Da terra dos Deuses até o Etihad: como o City conquistou o mundo!
naquele ano de 1998, quando ainda jogávamos naquela casa velha cheia de goteiras e com os vestiários que mais pareciam um depósito de ferramentas do avô, lembrei-me de ter entrado no Maine Road com um bilhete de pé-quente que o meu pai conseguiu comprar de raspão, porque já não se encontravam lugares assim como se fosse pão quente. tinha vinte e um anos, a camisa do City suada nas costas e uma voz que já gritava como um louco quando os rapazes saíram pra campo… mas ali naquele dia cinzento de fevereiro, contra quem era mesmo? ah, o Wimbledon ou coisa parecida, o que me marcou não foi o resultado — que foi 2-2, se a memória não falha — mas aquele camarada ao lado, um senhor de gravata e cachecol puído, que levou um susto quando o bigode tremulou com um “ole! ole!” mais forte do que ele esperava. ele olhou pra mim, meio ofendido, e eu só dei de ombros e gritei mais alto ainda. nesse momento percebi que, fossem dias de glória ou de ralo, aquele som abafava qualquer coisa… sempre me deu arrepios desde então.

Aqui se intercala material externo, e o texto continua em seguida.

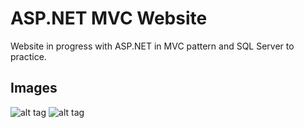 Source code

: <h1>ASP.NET MVC Website</h1>
<p>Website in progress with ASP.NET in MVC pattern and SQL Server to practice.</p>

<h2>Images</h2>

![alt tag](https://i.imgur.com/GBDNfwP.png)
![alt tag](https://i.imgur.com/ATqVENx.png)
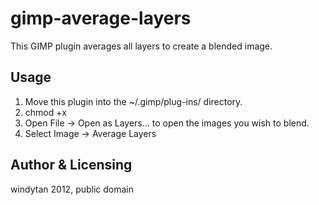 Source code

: gimp-average-layers
===================

This GIMP plugin averages all layers to create a blended image.

Usage
-----

1. Move this plugin into the ~/.gimp/plug-ins/ directory.
2. chmod +x
3. Open File -> Open as Layers... to open the images you wish to blend.
4. Select Image -> Average Layers

Author & Licensing
------------------
windytan 2012, public domain
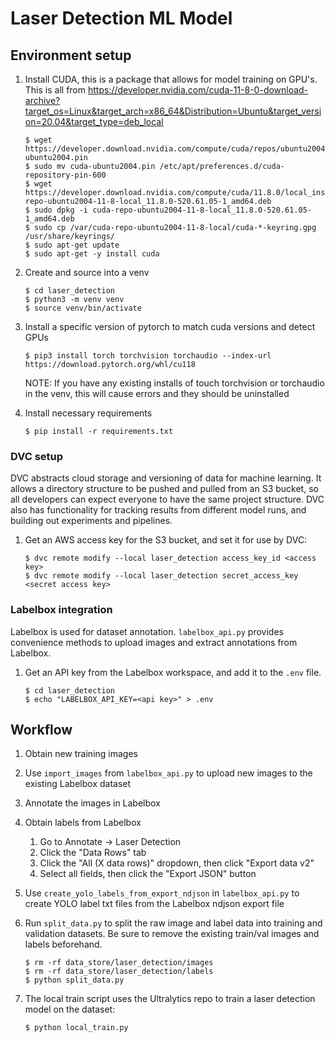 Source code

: # Laser Detection ML Model

## Environment setup

1.  Install CUDA, this is a package that allows for model training on GPU's. This is all from https://developer.nvidia.com/cuda-11-8-0-download-archive?target_os=Linux&target_arch=x86_64&Distribution=Ubuntu&target_version=20.04&target_type=deb_local

        $ wget https://developer.download.nvidia.com/compute/cuda/repos/ubuntu2004/x86_64/cuda-ubuntu2004.pin
        $ sudo mv cuda-ubuntu2004.pin /etc/apt/preferences.d/cuda-repository-pin-600
        $ wget https://developer.download.nvidia.com/compute/cuda/11.8.0/local_installers/cuda-repo-ubuntu2004-11-8-local_11.8.0-520.61.05-1_amd64.deb
        $ sudo dpkg -i cuda-repo-ubuntu2004-11-8-local_11.8.0-520.61.05-1_amd64.deb
        $ sudo cp /var/cuda-repo-ubuntu2004-11-8-local/cuda-*-keyring.gpg /usr/share/keyrings/
        $ sudo apt-get update
        $ sudo apt-get -y install cuda

1.  Create and source into a venv

        $ cd laser_detection
        $ python3 -m venv venv
        $ source venv/bin/activate

1.  Install a specific version of pytorch to match cuda versions and detect GPUs

        $ pip3 install torch torchvision torchaudio --index-url https://download.pytorch.org/whl/cu118

    NOTE: If you have any existing installs of touch torchvision or torchaudio in the venv, this will cause errors and they should be uninstalled

1.  Install necessary requirements

        $ pip install -r requirements.txt

### DVC setup

DVC abstracts cloud storage and versioning of data for machine learning. It allows a directory structure to be pushed and pulled from an S3 bucket, so all developers can expect everyone to have the same project structure. DVC also has functionality for tracking results from different model runs, and building out experiments and pipelines.

1.  Get an AWS access key for the S3 bucket, and set it for use by DVC:

        $ dvc remote modify --local laser_detection access_key_id <access key>
        $ dvc remote modify --local laser_detection secret_access_key <secret access key>

### Labelbox integration

Labelbox is used for dataset annotation. `labelbox_api.py` provides convenience methods to upload images and extract annotations from Labelbox.

1.  Get an API key from the Labelbox workspace, and add it to the `.env` file.

        $ cd laser_detection
        $ echo "LABELBOX_API_KEY=<api key>" > .env

## Workflow

1.  Obtain new training images
1.  Use `import_images` from `labelbox_api.py` to upload new images to the existing Labelbox dataset
1.  Annotate the images in Labelbox
1.  Obtain labels from Labelbox
    1. Go to Annotate -> Laser Detection
    1. Click the "Data Rows" tab
    1. Click the "All (X data rows)" dropdown, then click "Export data v2"
    1. Select all fields, then click the "Export JSON" button
1.  Use `create_yolo_labels_from_export_ndjson` in `labelbox_api.py` to create YOLO label txt files from the Labelbox ndjson export file
1.  Run `split_data.py` to split the raw image and label data into training and validation datasets. Be sure to remove the existing train/val images and labels beforehand.

        $ rm -rf data_store/laser_detection/images
        $ rm -rf data_store/laser_detection/labels
        $ python split_data.py

1.  The local train script uses the Ultralytics repo to train a laser detection model on the dataset:

        $ python local_train.py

Saudade de quando a grama era mais verde ⚽
MAN, eu tava com 12 anos no dia que o City levantou a Premier e vi os caras subindo daquele jeito nos últimos minutos do jogo contra o Aston Villa 😱🔴 foi aquele sufoco, mas quando o apito final apitou eu comecei a chorar feito criança no meio da coxinha do meu tio na Gillett Square! Lembrei logo daquele senhor do PedroTimao, porque ali no Etihad aqueles 53.854 gritando juntos o 'YNWA' foi igualzinho, só que num estádio de respeito, com os irmãos todos abraçados e o som das nossas vozes batendo no telhado! Coração não tem preço, né?! ❤️💪
tá ligado naquele time do zagueiromicídio, o vovô do City? em 2013, eu tava no Etihad com o meu filho de oito anos no colo, o moleque todo enrolado na camisa do kun agüero, aquela que ele usava quando fez aquele golão contra o united. o jogo já tava no fim, 1x1, e a galera começando a esvaziar porque tava tudo perdido... aí o agüero recebe na área, dois caras grudados nele, ele corta pra um lado e pro outro, sobra um espaço de nada e... pum! aquele chute pra dentro! o estádio inteiro explodiu, mas ó: o meu filho, que até então só olhava pra mim com cara de "pai, isso aqui é chato", botou o pé no chão, pulou como um louco e gritou "gol do city, gol do city!" junto com a multidão. eu olhei pra trás e vi aquele senhor do PedroTimao, o mesmo do cachecol puído, agora com uma bandeira enrolada no pescoço, chorando igual a um menino. nesse dia eu entendi que não era só futebol, era transmissão de fé... e ainda bem que a gente tem esses caras pra passar adiante, né? ❤️
Já vi de tudo, pessoal.
Mas ó, gente… aquele dia no Etihad com o 53.854 gritando o YNWA foi tão emocionante que até o cachecol puído do PedroTimao deve ter ficado de pé naquela hora, com a bandeira do Kun enrolada no pescoço como um manto de rei! Imagina só: aquele senhor, que um dia levou um susto com um "ole!" do meu lado no Maine Road cheio de goteira, agora liderando o coro no estádio mais chique do mundo, com o filho do Estatística_Pro pulando no colo dele feito pipoca. Até o apito final daquele sufoco contra o Aston Villa, o moleque do Kun já tava ensinando o velhinho a bater palma no ritmo certo… e o pai dele, lá no fundo, só rindo e tirando foto pra zoar depois!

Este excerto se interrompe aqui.